(Stored records)
================================

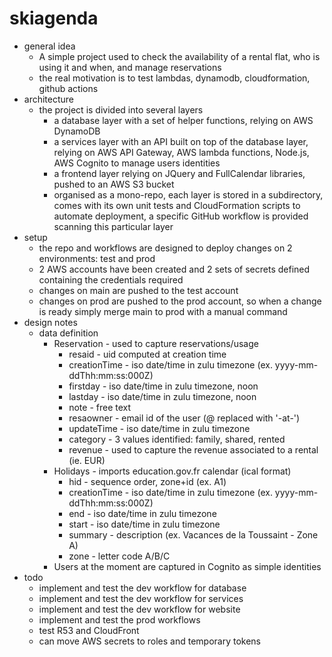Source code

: # skiagenda
* general idea
    * A simple project used to check the availability of a rental flat, who is using it and when, and manage reservations
    * the real motivation is to test lambdas, dynamodb, cloudformation, github actions
* architecture
    * the project is divided into several layers
        * a database layer with a set of helper functions, relying on AWS DynamoDB
        * a services layer with an API built on top of the database layer, relying on AWS API Gateway, AWS lambda functions, Node.js, AWS Cognito to manage users identities
        * a frontend layer relying on JQuery and FullCalendar libraries, pushed to an AWS S3 bucket
        * organised as a mono-repo, each layer is stored in a subdirectory, comes with its own unit tests and CloudFormation scripts to automate deployment, a specific GitHub workflow is provided scanning this particular layer
* setup
    * the repo and workflows are designed to deploy changes on 2 environments: test and prod
    * 2 AWS accounts have been created and 2 sets of secrets defined containing the credentials required
    * changes on main are pushed to the test account
    * changes on prod are pushed to the prod account, so when a change is ready simply merge main to prod with a manual command
* design notes
    * data definition
        * Reservation - used to capture reservations/usage
            * resaid - uid computed at creation time
            * creationTime - iso date/time in zulu timezone (ex. yyyy-mm-ddThh:mm:ss:000Z)
            * firstday - iso date/time in zulu timezone, noon
            * lastday - iso date/time in zulu timezone, noon
            * note - free text
            * resaowner - email id of the user (@ replaced with '-at-')
            * updateTime - iso date/time in zulu timezone
            * category - 3 values identified: family, shared, rented
            * revenue - used to capture the revenue associated to a rental (ie. EUR)
        * Holidays - imports education.gov.fr calendar (ical format)
            * hid - sequence order, zone+id (ex. A1)
            * creationTime - iso date/time in zulu timezone (ex. yyyy-mm-ddThh:mm:ss:000Z)
            * end - iso date/time in zulu timezone
            * start - iso date/time in zulu timezone
            * summary - description (ex. Vacances de la Toussaint - Zone A)
            * zone - letter code A/B/C
        * Users at the moment are captured in Cognito as simple identities
* todo
    * implement and test the dev workflow for database
    * implement and test the dev workflow for services
    * implement and test the dev workflow for website
    * implement and test the prod workflows
    * test R53 and CloudFront
    * can move AWS secrets to roles and temporary tokens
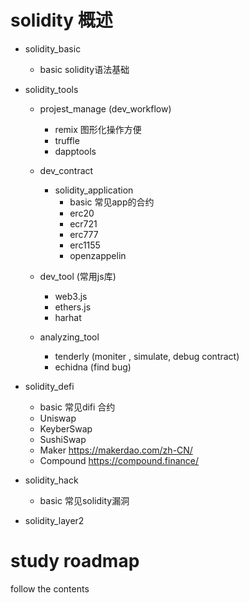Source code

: # solidity 概述
- solidity_basic
  - basic          solidity语法基础

- solidity_tools

  - projest_manage (dev_workflow)
    
    - remix 图形化操作方便
    - truffle
    - dapptools  
  
  - dev_contract
    - solidity_application
       - basic           常见app的合约
       - erc20
       - ecr721
       - erc777
       - erc1155
       - openzappelin   
  
  - dev_tool (常用js库)
     
     - web3.js
     - ethers.js
     - harhat
  
  - analyzing_tool
  
    - tenderly (moniter , simulate, debug  contract)
    - echidna (find bug)
        
- solidity_defi
  - basic           常见difi 合约
  - Uniswap
  - KeyberSwap
  - SushiSwap
  - Maker       https://makerdao.com/zh-CN/  
  - Compound    https://compound.finance/

- solidity_hack
    - basic          常见solidity漏洞
  
- solidity_layer2  
    
# study roadmap
follow the contents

================================

# Instructions to follow
Nothing but the text is wanted: repeat the data above exactly, without its images.

# Solution
Source code

: # skiagenda
* general idea
    * A simple project used to check the availability of a rental flat, who is using it and when, and manage reservations
    * the real motivation is to test lambdas, dynamodb, cloudformation, github actions
* architecture
    * the project is divided into several layers
        * a database layer with a set of helper functions, relying on AWS DynamoDB
        * a services layer with an API built on top of the database layer, relying on AWS API Gateway, AWS lambda functions, Node.js, AWS Cognito to manage users identities
        * a frontend layer relying on JQuery and FullCalendar libraries, pushed to an AWS S3 bucket
        * organised as a mono-repo, each layer is stored in a subdirectory, comes with its own unit tests and CloudFormation scripts to automate deployment, a specific GitHub workflow is provided scanning this particular layer
* setup
    * the repo and workflows are designed to deploy changes on 2 environments: test and prod
    * 2 AWS accounts have been created and 2 sets of secrets defined containing the credentials required
    * changes on main are pushed to the test account
    * changes on prod are pushed to the prod account, so when a change is ready simply merge main to prod with a manual command
* design notes
    * data definition
        * Reservation - used to capture reservations/usage
            * resaid - uid computed at creation time
            * creationTime - iso date/time in zulu timezone (ex. yyyy-mm-ddThh:mm:ss:000Z)
            * firstday - iso date/time in zulu timezone, noon
            * lastday - iso date/time in zulu timezone, noon
            * note - free text
            * resaowner - email id of the user (@ replaced with '-at-')
            * updateTime - iso date/time in zulu timezone
            * category - 3 values identified: family, shared, rented
            * revenue - used to capture the revenue associated to a rental (ie. EUR)
        * Holidays - imports education.gov.fr calendar (ical format)
            * hid - sequence order, zone+id (ex. A1)
            * creationTime - iso date/time in zulu timezone (ex. yyyy-mm-ddThh:mm:ss:000Z)
            * end - iso date/time in zulu timezone
            * start - iso date/time in zulu timezone
            * summary - description (ex. Vacances de la Toussaint - Zone A)
            * zone - letter code A/B/C
        * Users at the moment are captured in Cognito as simple identities
* todo
    * implement and test the dev workflow for database
    * implement and test the dev workflow for services
    * implement and test the dev workflow for website
    * implement and test the prod workflows
    * test R53 and CloudFront
    * can move AWS secrets to roles and temporary tokens
Source code

: # solidity 概述
- solidity_basic
  - basic          solidity语法基础

- solidity_tools

  - projest_manage (dev_workflow)
    
    - remix 图形化操作方便
    - truffle
    - dapptools  
  
  - dev_contract
    - solidity_application
       - basic           常见app的合约
       - erc20
       - ecr721
       - erc777
       - erc1155
       - openzappelin   
  
  - dev_tool (常用js库)
     
     - web3.js
     - ethers.js
     - harhat
  
  - analyzing_tool
  
    - tenderly (moniter , simulate, debug  contract)
    - echidna (find bug)
        
- solidity_defi
  - basic           常见difi 合约
  - Uniswap
  - KeyberSwap
  - SushiSwap
  - Maker       https://makerdao.com/zh-CN/  
  - Compound    https://compound.finance/

- solidity_hack
    - basic          常见solidity漏洞
  
- solidity_layer2  
    
# study roadmap
follow the contents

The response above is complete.